Assignment | Only the lines containing "Although" should appear in the answer, copied from the listing below.

• • • • • • •

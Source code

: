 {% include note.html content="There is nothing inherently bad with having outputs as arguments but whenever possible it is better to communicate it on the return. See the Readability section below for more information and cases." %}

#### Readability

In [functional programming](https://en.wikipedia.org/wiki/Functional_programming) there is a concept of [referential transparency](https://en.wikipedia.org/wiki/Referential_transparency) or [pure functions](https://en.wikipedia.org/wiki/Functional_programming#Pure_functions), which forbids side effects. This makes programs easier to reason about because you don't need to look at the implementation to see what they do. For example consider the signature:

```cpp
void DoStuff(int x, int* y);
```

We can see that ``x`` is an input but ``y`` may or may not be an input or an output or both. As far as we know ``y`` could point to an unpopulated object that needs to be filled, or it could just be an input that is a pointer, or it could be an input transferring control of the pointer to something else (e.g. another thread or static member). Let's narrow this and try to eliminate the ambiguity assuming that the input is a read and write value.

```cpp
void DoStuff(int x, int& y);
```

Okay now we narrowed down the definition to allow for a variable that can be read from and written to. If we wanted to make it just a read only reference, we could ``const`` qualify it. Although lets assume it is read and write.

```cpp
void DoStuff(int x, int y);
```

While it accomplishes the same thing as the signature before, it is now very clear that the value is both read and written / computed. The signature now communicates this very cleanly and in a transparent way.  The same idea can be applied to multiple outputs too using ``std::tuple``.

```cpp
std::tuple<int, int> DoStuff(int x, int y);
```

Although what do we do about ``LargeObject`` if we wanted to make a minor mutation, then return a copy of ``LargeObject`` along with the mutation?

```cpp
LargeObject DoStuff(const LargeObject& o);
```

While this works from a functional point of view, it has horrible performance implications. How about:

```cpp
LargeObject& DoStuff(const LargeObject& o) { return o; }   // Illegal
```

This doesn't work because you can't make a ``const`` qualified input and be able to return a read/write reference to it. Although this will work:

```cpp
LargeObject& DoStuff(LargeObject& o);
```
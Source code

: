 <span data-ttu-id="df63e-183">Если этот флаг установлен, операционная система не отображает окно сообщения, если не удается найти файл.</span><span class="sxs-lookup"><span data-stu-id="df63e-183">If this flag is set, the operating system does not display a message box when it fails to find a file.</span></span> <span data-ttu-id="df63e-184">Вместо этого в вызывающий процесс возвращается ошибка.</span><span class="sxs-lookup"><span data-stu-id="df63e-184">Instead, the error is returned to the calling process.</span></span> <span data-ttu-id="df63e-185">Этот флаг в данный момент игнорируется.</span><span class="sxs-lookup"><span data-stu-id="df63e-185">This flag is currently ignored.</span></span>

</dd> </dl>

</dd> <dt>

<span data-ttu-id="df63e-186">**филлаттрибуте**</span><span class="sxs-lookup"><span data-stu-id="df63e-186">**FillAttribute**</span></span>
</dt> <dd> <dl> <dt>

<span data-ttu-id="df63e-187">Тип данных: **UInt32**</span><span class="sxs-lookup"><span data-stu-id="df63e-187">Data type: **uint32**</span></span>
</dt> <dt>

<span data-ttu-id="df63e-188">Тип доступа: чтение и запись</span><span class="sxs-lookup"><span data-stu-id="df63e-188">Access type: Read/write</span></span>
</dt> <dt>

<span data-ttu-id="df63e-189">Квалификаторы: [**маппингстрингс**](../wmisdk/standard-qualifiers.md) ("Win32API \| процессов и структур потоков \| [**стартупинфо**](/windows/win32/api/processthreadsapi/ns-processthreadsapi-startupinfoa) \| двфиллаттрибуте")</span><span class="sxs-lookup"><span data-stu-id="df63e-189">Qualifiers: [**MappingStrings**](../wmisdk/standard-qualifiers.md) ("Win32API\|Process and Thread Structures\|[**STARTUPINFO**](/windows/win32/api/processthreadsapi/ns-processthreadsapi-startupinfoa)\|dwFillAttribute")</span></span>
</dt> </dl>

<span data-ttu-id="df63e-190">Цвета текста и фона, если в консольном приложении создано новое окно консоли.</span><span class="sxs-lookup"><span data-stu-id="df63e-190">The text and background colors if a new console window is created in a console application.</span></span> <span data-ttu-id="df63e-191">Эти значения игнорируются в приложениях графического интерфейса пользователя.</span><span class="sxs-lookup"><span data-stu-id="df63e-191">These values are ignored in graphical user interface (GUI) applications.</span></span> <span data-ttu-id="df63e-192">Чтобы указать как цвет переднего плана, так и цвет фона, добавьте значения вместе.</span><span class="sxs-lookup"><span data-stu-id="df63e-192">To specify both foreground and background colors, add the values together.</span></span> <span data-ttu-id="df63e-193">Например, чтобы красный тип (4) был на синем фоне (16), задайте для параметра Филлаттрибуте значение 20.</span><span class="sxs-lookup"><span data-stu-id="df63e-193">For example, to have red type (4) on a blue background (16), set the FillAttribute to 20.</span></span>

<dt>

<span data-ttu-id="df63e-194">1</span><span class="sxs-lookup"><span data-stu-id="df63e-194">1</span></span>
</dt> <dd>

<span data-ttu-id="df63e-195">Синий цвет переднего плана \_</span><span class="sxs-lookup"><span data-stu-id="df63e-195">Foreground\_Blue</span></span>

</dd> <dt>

• • • • • • •

Written response |
Okay now we narrowed down the definition to allow for a variable that can be read from and written to. If we wanted to make it just a read only reference, we could ``const`` qualify it. Although lets assume it is read and write.
Although what do we do about ``LargeObject`` if we wanted to make a minor mutation, then return a copy of ``LargeObject`` along with the mutation?
This doesn't work because you can't make a ``const`` qualified input and be able to return a read/write reference to it. Although this will work:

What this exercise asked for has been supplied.